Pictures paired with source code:
+++

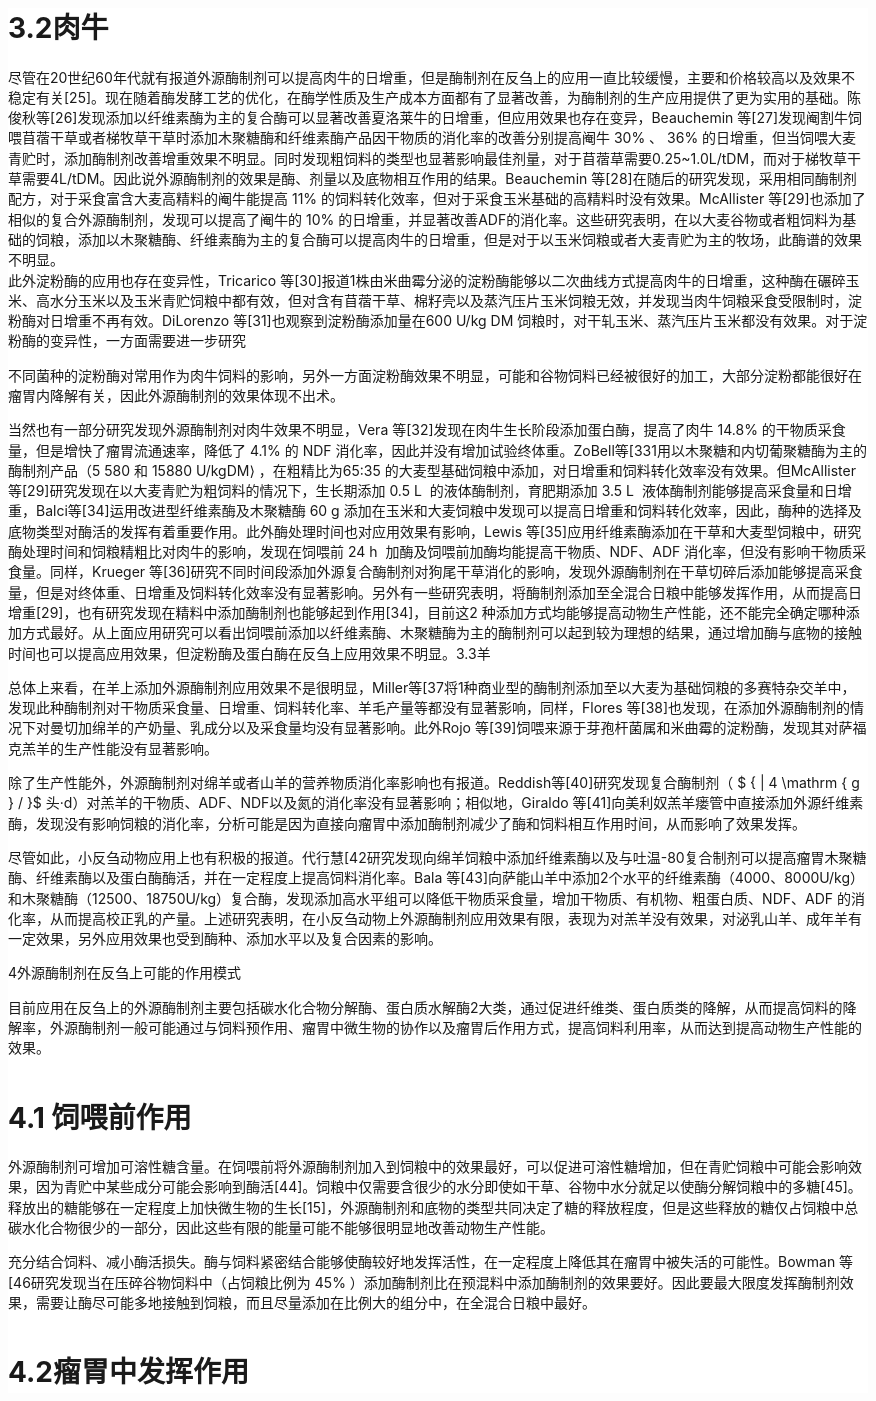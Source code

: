 # 3.2肉牛

尽管在20世纪60年代就有报道外源酶制剂可以提高肉牛的日增重，但是酶制剂在反刍上的应用一直比较缓慢，主要和价格较高以及效果不稳定有关[25]。现在随着酶发酵工艺的优化，在酶学性质及生产成本方面都有了显著改善，为酶制剂的生产应用提供了更为实用的基础。陈俊秋等[26]发现添加以纤维素酶为主的复合酶可以显著改善夏洛莱牛的日增重，但应用效果也存在变异，Beauchemin 等[27]发现阉割牛饲喂苜蓿干草或者梯牧草干草时添加木聚糖酶和纤维素酶产品因干物质的消化率的改善分别提高阉牛 $30 \%$ 、 $3 6 \%$ 的日增重，但当饲喂大麦青贮时，添加酶制剂改善增重效果不明显。同时发现粗饲料的类型也显著影响最佳剂量，对于苜蓿草需要0.25\~1.0L/tDM，而对于梯牧草干草需要4L/tDM。因此说外源酶制剂的效果是酶、剂量以及底物相互作用的结果。Beauchemin 等[28]在随后的研究发现，采用相同酶制剂配方，对于采食富含大麦高精料的阉牛能提高 $1 1 \%$ 的饲料转化效率，但对于采食玉米基础的高精料时没有效果。McAllister 等[29]也添加了相似的复合外源酶制剂，发现可以提高了阉牛的 $10 \%$ 的日增重，并显著改善ADF的消化率。这些研究表明，在以大麦谷物或者粗饲料为基础的饲粮，添加以木聚糖酶、纤维素酶为主的复合酶可以提高肉牛的日增重，但是对于以玉米饲粮或者大麦青贮为主的牧场，此酶谱的效果不明显。  
此外淀粉酶的应用也存在变异性，Tricarico 等[30]报道1株由米曲霉分泌的淀粉酶能够以二次曲线方式提高肉牛的日增重，这种酶在碾碎玉米、高水分玉米以及玉米青贮饲粮中都有效，但对含有苜蓿干草、棉籽壳以及蒸汽压片玉米饲粮无效，并发现当肉牛饲粮采食受限制时，淀粉酶对日增重不再有效。DiLorenzo 等[31]也观察到淀粉酶添加量在600 U/kg DM 饲粮时，对干轧玉米、蒸汽压片玉米都没有效果。对于淀粉酶的变异性，一方面需要进一步研究

不同菌种的淀粉酶对常用作为肉牛饲料的影响，另外一方面淀粉酶效果不明显，可能和谷物饲料已经被很好的加工，大部分淀粉都能很好在瘤胃内降解有关，因此外源酶制剂的效果体现不出术。

当然也有一部分研究发现外源酶制剂对肉牛效果不明显，Vera 等[32]发现在肉牛生长阶段添加蛋白酶，提高了肉牛 $1 4 . 8 \%$ 的干物质采食量，但是增快了瘤胃流通速率，降低了 $4 . 1 \%$ 的 NDF 消化率，因此并没有增加试验终体重。ZoBell等[331用以木聚糖和内切葡聚糖酶为主的酶制剂产品（5 580 和 $1 5 8 8 0 { \mathrm { ~ U / k g } } { \mathrm { D M } } \rangle$ ，在粗精比为65:35 的大麦型基础饲粮中添加，对日增重和饲料转化效率没有效果。但McAllister 等[29]研究发现在以大麦青贮为粗饲料的情况下，生长期添加 $0 . 5 \mathrm { ~ L ~ }$ 的液体酶制剂，育肥期添加 $3 . 5 \mathrm { ~ L ~ }$ 液体酶制剂能够提高采食量和日增重，Balci等[34]运用改进型纤维素酶及木聚糖酶 $6 0 \ \mathrm { g }$ 添加在玉米和大麦饲粮中发现可以提高日增重和饲料转化效率，因此，酶种的选择及底物类型对酶活的发挥有着重要作用。此外酶处理时间也对应用效果有影响，Lewis 等[35]应用纤维素酶添加在干草和大麦型饲粮中，研究酶处理时间和饲粮精粗比对肉牛的影响，发现在饲喂前 $2 4 \mathrm { ~ h ~ }$ 加酶及饲喂前加酶均能提高干物质、NDF、ADF 消化率，但没有影响干物质采食量。同样，Krueger 等[36]研究不同时间段添加外源复合酶制剂对狗尾干草消化的影响，发现外源酶制剂在干草切碎后添加能够提高采食量，但是对终体重、日增重及饲料转化效率没有显著影响。另外有一些研究表明，将酶制剂添加至全混合日粮中能够发挥作用，从而提高日增重[29]，也有研究发现在精料中添加酶制剂也能够起到作用[34]，目前这2 种添加方式均能够提高动物生产性能，还不能完全确定哪种添加方式最好。从上面应用研究可以看出饲喂前添加以纤维素酶、木聚糖酶为主的酶制剂可以起到较为理想的结果，通过增加酶与底物的接触时间也可以提高应用效果，但淀粉酶及蛋白酶在反刍上应用效果不明显。3.3羊

总体上来看，在羊上添加外源酶制剂应用效果不是很明显，Miller等[37将1种商业型的酶制剂添加至以大麦为基础饲粮的多赛特杂交羊中，发现此种酶制剂对干物质采食量、日增重、饲料转化率、羊毛产量等都没有显著影响，同样，Flores 等[38]也发现，在添加外源酶制剂的情况下对曼切加绵羊的产奶量、乳成分以及采食量均没有显著影响。此外Rojo 等[39]饲喂来源于芽孢杆菌属和米曲霉的淀粉酶，发现其对萨福克羔羊的生产性能没有显著影响。

除了生产性能外，外源酶制剂对绵羊或者山羊的营养物质消化率影响也有报道。Reddish等[40]研究发现复合酶制剂（ $ { | 4 \mathrm { g } / }$ 头·d）对羔羊的干物质、ADF、NDF以及氮的消化率没有显著影响；相似地，Giraldo 等[41]向美利奴羔羊瘘管中直接添加外源纤维素酶，发现没有影响饲粮的消化率，分析可能是因为直接向瘤胃中添加酶制剂减少了酶和饲料相互作用时间，从而影响了效果发挥。

尽管如此，小反刍动物应用上也有积极的报道。代行慧[42研究发现向绵羊饲粮中添加纤维素酶以及与吐温-80复合制剂可以提高瘤胃木聚糖酶、纤维素酶以及蛋白酶酶活，并在一定程度上提高饲料消化率。Bala 等[43]向萨能山羊中添加2个水平的纤维素酶（4000、8000U/kg）和木聚糖酶（12500、18750U/kg）复合酶，发现添加高水平组可以降低干物质采食量，增加干物质、有机物、粗蛋白质、NDF、ADF 的消化率，从而提高校正乳的产量。上述研究表明，在小反刍动物上外源酶制剂应用效果有限，表现为对羔羊没有效果，对泌乳山羊、成年羊有一定效果，另外应用效果也受到酶种、添加水平以及复合因素的影响。

4外源酶制剂在反刍上可能的作用模式

目前应用在反刍上的外源酶制剂主要包括碳水化合物分解酶、蛋白质水解酶2大类，通过促进纤维类、蛋白质类的降解，从而提高饲料的降解率，外源酶制剂一般可能通过与饲料预作用、瘤胃中微生物的协作以及瘤胃后作用方式，提高饲料利用率，从而达到提高动物生产性能的效果。

# 4.1 饲喂前作用

外源酶制剂可增加可溶性糖含量。在饲喂前将外源酶制剂加入到饲粮中的效果最好，可以促进可溶性糖增加，但在青贮饲粮中可能会影响效果，因为青贮中某些成分可能会影响到酶活[44]。饲粮中仅需要含很少的水分即使如干草、谷物中水分就足以使酶分解饲粮中的多糖[45]。释放出的糖能够在一定程度上加快微生物的生长[15]，外源酶制剂和底物的类型共同决定了糖的释放程度，但是这些释放的糖仅占饲粮中总碳水化合物很少的一部分，因此这些有限的能量可能不能够很明显地改善动物生产性能。

充分结合饲料、减小酶活损失。酶与饲料紧密结合能够使酶较好地发挥活性，在一定程度上降低其在瘤胃中被失活的可能性。Bowman 等[46研究发现当在压碎谷物饲料中（占饲粮比例为 $45 \%$ ）添加酶制剂比在预混料中添加酶制剂的效果要好。因此要最大限度发挥酶制剂效果，需要让酶尽可能多地接触到饲粮，而且尽量添加在比例大的组分中，在全混合日粮中最好。

# 4.2瘤胃中发挥作用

+++

_What the task asks_: Retype only the stretch of lines above starting at the one with "不同菌种的淀粉酶对常用作为肉" and stopping at the one with "外源酶制剂可增加可溶性糖含量", exactly as written, with both kept.

_Exercise solution_:
不同菌种的淀粉酶对常用作为肉牛饲料的影响，另外一方面淀粉酶效果不明显，可能和谷物饲料已经被很好的加工，大部分淀粉都能很好在瘤胃内降解有关，因此外源酶制剂的效果体现不出术。

当然也有一部分研究发现外源酶制剂对肉牛效果不明显，Vera 等[32]发现在肉牛生长阶段添加蛋白酶，提高了肉牛 $1 4 . 8 \%$ 的干物质采食量，但是增快了瘤胃流通速率，降低了 $4 . 1 \%$ 的 NDF 消化率，因此并没有增加试验终体重。ZoBell等[331用以木聚糖和内切葡聚糖酶为主的酶制剂产品（5 580 和 $1 5 8 8 0 { \mathrm { ~ U / k g } } { \mathrm { D M } } \rangle$ ，在粗精比为65:35 的大麦型基础饲粮中添加，对日增重和饲料转化效率没有效果。但McAllister 等[29]研究发现在以大麦青贮为粗饲料的情况下，生长期添加 $0 . 5 \mathrm { ~ L ~ }$ 的液体酶制剂，育肥期添加 $3 . 5 \mathrm { ~ L ~ }$ 液体酶制剂能够提高采食量和日增重，Balci等[34]运用改进型纤维素酶及木聚糖酶 $6 0 \ \mathrm { g }$ 添加在玉米和大麦饲粮中发现可以提高日增重和饲料转化效率，因此，酶种的选择及底物类型对酶活的发挥有着重要作用。此外酶处理时间也对应用效果有影响，Lewis 等[35]应用纤维素酶添加在干草和大麦型饲粮中，研究酶处理时间和饲粮精粗比对肉牛的影响，发现在饲喂前 $2 4 \mathrm { ~ h ~ }$ 加酶及饲喂前加酶均能提高干物质、NDF、ADF 消化率，但没有影响干物质采食量。同样，Krueger 等[36]研究不同时间段添加外源复合酶制剂对狗尾干草消化的影响，发现外源酶制剂在干草切碎后添加能够提高采食量，但是对终体重、日增重及饲料转化效率没有显著影响。另外有一些研究表明，将酶制剂添加至全混合日粮中能够发挥作用，从而提高日增重[29]，也有研究发现在精料中添加酶制剂也能够起到作用[34]，目前这2 种添加方式均能够提高动物生产性能，还不能完全确定哪种添加方式最好。从上面应用研究可以看出饲喂前添加以纤维素酶、木聚糖酶为主的酶制剂可以起到较为理想的结果，通过增加酶与底物的接触时间也可以提高应用效果，但淀粉酶及蛋白酶在反刍上应用效果不明显。3.3羊

总体上来看，在羊上添加外源酶制剂应用效果不是很明显，Miller等[37将1种商业型的酶制剂添加至以大麦为基础饲粮的多赛特杂交羊中，发现此种酶制剂对干物质采食量、日增重、饲料转化率、羊毛产量等都没有显著影响，同样，Flores 等[38]也发现，在添加外源酶制剂的情况下对曼切加绵羊的产奶量、乳成分以及采食量均没有显著影响。此外Rojo 等[39]饲喂来源于芽孢杆菌属和米曲霉的淀粉酶，发现其对萨福克羔羊的生产性能没有显著影响。

除了生产性能外，外源酶制剂对绵羊或者山羊的营养物质消化率影响也有报道。Reddish等[40]研究发现复合酶制剂（ $ { | 4 \mathrm { g } / }$ 头·d）对羔羊的干物质、ADF、NDF以及氮的消化率没有显著影响；相似地，Giraldo 等[41]向美利奴羔羊瘘管中直接添加外源纤维素酶，发现没有影响饲粮的消化率，分析可能是因为直接向瘤胃中添加酶制剂减少了酶和饲料相互作用时间，从而影响了效果发挥。

尽管如此，小反刍动物应用上也有积极的报道。代行慧[42研究发现向绵羊饲粮中添加纤维素酶以及与吐温-80复合制剂可以提高瘤胃木聚糖酶、纤维素酶以及蛋白酶酶活，并在一定程度上提高饲料消化率。Bala 等[43]向萨能山羊中添加2个水平的纤维素酶（4000、8000U/kg）和木聚糖酶（12500、18750U/kg）复合酶，发现添加高水平组可以降低干物质采食量，增加干物质、有机物、粗蛋白质、NDF、ADF 的消化率，从而提高校正乳的产量。上述研究表明，在小反刍动物上外源酶制剂应用效果有限，表现为对羔羊没有效果，对泌乳山羊、成年羊有一定效果，另外应用效果也受到酶种、添加水平以及复合因素的影响。

4外源酶制剂在反刍上可能的作用模式

目前应用在反刍上的外源酶制剂主要包括碳水化合物分解酶、蛋白质水解酶2大类，通过促进纤维类、蛋白质类的降解，从而提高饲料的降解率，外源酶制剂一般可能通过与饲料预作用、瘤胃中微生物的协作以及瘤胃后作用方式，提高饲料利用率，从而达到提高动物生产性能的效果。

# 4.1 饲喂前作用

外源酶制剂可增加可溶性糖含量。在饲喂前将外源酶制剂加入到饲粮中的效果最好，可以促进可溶性糖增加，但在青贮饲粮中可能会影响效果，因为青贮中某些成分可能会影响到酶活[44]。饲粮中仅需要含很少的水分即使如干草、谷物中水分就足以使酶分解饲粮中的多糖[45]。释放出的糖能够在一定程度上加快微生物的生长[15]，外源酶制剂和底物的类型共同决定了糖的释放程度，但是这些释放的糖仅占饲粮中总碳水化合物很少的一部分，因此这些有限的能量可能不能够很明显地改善动物生产性能。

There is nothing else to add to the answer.